Monday, September 6, 2010

Modern Family - Season 1



I thought I'd check out the show that finally usurped 30 Rock's title as standing Emmy winner for best comedy series. It's not the funniest show on TV in my opinion, but it's pretty darn good, and certainly more deserving of the award than Rock was last year. It's about three interconnected families living in Los Angeles, and the wacky sitcom hijinks they get into. Ed O'Neill of Married... with Children fame plays Jay, patriarch of the Pritchett clan. He's recently remarried Gloria and taken in her son. He has two children from his first marriage; Mitchell, who adopts a Vietnamese baby with his partner Cameron in the pilot; and Claire, who has three children with her husband Phil.
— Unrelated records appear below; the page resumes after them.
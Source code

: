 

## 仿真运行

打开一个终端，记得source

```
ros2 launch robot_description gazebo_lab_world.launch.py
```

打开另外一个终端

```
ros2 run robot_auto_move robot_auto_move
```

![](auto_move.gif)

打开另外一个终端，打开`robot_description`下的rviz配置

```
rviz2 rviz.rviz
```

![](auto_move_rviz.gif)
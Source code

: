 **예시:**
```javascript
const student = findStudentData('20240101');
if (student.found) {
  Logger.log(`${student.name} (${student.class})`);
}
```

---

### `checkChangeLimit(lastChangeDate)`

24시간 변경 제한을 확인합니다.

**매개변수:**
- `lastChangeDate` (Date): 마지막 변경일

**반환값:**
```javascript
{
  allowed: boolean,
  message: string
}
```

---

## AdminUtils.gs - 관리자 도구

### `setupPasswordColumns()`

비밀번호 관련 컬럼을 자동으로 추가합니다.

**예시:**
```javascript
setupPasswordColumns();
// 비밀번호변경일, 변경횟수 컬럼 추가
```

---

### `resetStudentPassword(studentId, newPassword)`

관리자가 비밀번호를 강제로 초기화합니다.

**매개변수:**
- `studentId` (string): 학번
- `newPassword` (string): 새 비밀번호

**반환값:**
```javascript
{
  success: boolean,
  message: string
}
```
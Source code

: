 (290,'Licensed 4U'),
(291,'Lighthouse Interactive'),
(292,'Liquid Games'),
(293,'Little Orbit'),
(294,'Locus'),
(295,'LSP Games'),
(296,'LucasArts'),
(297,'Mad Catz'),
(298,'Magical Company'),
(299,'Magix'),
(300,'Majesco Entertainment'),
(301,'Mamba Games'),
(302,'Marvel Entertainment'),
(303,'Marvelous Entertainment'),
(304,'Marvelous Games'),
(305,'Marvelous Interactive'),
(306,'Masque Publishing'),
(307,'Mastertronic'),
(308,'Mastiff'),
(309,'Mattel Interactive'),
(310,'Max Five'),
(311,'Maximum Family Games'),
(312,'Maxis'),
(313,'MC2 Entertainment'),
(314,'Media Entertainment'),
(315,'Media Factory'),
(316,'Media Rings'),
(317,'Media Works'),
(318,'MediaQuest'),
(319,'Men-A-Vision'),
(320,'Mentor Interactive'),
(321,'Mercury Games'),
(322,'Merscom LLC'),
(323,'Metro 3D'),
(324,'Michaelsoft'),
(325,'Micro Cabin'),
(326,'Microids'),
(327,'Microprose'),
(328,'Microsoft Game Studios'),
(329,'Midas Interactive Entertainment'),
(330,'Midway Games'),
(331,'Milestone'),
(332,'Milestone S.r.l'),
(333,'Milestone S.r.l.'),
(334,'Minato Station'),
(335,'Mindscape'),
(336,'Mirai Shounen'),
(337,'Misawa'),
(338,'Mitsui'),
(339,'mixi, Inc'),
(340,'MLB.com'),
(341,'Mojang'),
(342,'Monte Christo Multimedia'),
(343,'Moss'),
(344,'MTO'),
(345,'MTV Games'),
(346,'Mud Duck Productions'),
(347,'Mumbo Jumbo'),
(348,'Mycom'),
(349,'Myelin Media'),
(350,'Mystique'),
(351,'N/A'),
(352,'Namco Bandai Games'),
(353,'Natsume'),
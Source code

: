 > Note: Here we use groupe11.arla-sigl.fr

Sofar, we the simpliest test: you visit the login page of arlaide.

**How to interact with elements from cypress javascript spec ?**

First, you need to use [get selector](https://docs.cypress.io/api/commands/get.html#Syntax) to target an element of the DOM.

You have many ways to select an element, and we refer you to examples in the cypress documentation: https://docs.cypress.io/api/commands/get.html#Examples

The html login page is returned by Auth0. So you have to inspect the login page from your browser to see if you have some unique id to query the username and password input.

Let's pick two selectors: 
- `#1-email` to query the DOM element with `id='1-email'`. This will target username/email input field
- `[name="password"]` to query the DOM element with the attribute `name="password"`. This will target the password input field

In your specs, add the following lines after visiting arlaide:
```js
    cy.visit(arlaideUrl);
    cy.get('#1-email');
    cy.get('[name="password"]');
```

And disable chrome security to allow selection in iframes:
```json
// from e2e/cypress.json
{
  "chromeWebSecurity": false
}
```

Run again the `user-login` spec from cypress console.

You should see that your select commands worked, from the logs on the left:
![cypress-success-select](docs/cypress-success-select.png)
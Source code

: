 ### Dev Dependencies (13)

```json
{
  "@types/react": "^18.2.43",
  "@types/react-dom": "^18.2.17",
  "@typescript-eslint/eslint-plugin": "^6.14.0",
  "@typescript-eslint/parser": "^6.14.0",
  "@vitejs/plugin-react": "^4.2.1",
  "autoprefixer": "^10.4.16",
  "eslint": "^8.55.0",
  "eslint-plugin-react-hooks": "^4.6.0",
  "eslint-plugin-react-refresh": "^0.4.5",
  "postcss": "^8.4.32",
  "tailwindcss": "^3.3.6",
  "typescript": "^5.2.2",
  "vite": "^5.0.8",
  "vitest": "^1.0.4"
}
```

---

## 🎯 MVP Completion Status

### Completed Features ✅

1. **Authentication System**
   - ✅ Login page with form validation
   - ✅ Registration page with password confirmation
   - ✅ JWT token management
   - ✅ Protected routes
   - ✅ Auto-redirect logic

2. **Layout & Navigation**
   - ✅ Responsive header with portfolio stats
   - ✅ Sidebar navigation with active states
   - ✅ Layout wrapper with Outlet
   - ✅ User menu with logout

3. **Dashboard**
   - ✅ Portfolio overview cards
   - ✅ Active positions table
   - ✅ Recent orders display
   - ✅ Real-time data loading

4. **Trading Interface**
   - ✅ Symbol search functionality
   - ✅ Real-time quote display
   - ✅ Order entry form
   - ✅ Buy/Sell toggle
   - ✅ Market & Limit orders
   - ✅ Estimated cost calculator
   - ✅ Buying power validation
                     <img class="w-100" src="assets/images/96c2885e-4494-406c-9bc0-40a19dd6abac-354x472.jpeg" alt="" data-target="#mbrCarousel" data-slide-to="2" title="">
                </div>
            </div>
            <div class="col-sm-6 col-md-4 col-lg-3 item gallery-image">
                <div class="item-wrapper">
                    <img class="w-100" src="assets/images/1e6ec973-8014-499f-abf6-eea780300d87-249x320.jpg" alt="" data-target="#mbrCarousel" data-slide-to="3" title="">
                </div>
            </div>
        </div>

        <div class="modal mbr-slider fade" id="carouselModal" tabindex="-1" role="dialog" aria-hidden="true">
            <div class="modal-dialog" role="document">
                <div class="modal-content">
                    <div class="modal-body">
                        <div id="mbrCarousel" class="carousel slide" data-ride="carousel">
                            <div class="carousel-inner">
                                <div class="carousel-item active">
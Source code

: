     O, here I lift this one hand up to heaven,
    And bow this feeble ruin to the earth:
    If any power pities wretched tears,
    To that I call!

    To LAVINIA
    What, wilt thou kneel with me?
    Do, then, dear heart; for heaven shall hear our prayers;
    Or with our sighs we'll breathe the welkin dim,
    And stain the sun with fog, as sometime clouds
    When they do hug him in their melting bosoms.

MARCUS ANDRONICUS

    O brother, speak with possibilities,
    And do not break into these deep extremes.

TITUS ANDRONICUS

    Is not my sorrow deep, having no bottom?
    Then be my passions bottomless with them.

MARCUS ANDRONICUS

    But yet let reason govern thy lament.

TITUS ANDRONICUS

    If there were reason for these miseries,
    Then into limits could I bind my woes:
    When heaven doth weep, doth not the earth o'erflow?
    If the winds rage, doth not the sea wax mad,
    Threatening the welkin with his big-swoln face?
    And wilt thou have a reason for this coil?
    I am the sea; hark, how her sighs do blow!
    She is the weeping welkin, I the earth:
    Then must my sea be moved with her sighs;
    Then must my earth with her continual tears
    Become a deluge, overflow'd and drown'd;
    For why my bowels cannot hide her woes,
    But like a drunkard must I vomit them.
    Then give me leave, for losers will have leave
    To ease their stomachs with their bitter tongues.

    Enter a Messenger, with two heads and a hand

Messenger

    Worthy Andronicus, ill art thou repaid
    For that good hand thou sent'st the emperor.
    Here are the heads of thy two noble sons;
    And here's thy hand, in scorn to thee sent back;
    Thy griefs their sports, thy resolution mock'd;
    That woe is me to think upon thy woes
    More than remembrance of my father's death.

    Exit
The fact that I bothered to name all of the main characters, and I wasn't bothered by the fact that all of them except O'Neill were nominated for acting awards, tells you how great the cast is. Cam (played by Eric Stonestreet, the only one to actually win an Emmy) and Phil are definitely the funniest ones to me, but they all bring a surprising amount to the table, when they could have easily been sitcom clich├ęs. Like, amazingly easily. The grumpy old guy! The fussy housewife! The feisty latina! The dorky dad! The gay guys! But the combination of smart writing and solid performances keep it grounded, and funny rather than painful most of the time. Even the child actors on the show are generally pretty good, at least able to deliver a punchline and not be too annoying.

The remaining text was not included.